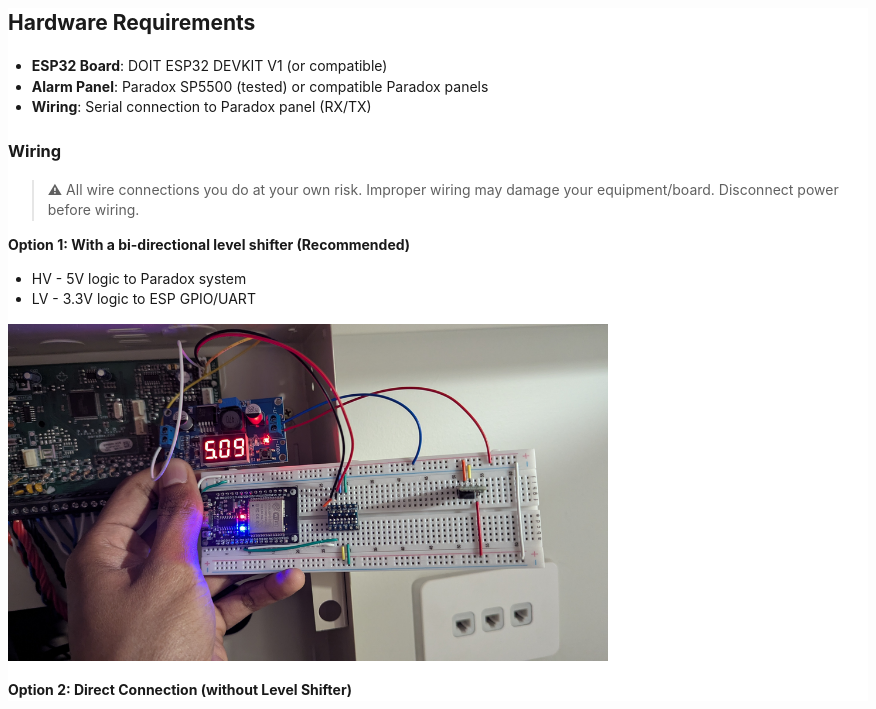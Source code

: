 ## Hardware Requirements

- **ESP32 Board**: DOIT ESP32 DEVKIT V1 (or compatible)
- **Alarm Panel**: Paradox SP5500 (tested) or compatible Paradox panels
- **Wiring**: Serial connection to Paradox panel (RX/TX)

### Wiring

> **⚠️** All wire connections you do at your own risk. Improper wiring may damage your equipment/board. Disconnect power before wiring.


**Option 1: With a bi-directional level shifter (Recommended)**

- HV - 5V logic to Paradox system
- LV - 3.3V logic to ESP GPIO/UART

<img src="images/wiring_with_level_shifter.jpg" width="600">

**Option 2: Direct Connection (without Level Shifter)**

· · · · · · ·

### Exercise details
From the records above, copy every line that holds the word "Option".

### Answer box
**Option 1: With a bi-directional level shifter (Recommended)**
**Option 2: Direct Connection (without Level Shifter)**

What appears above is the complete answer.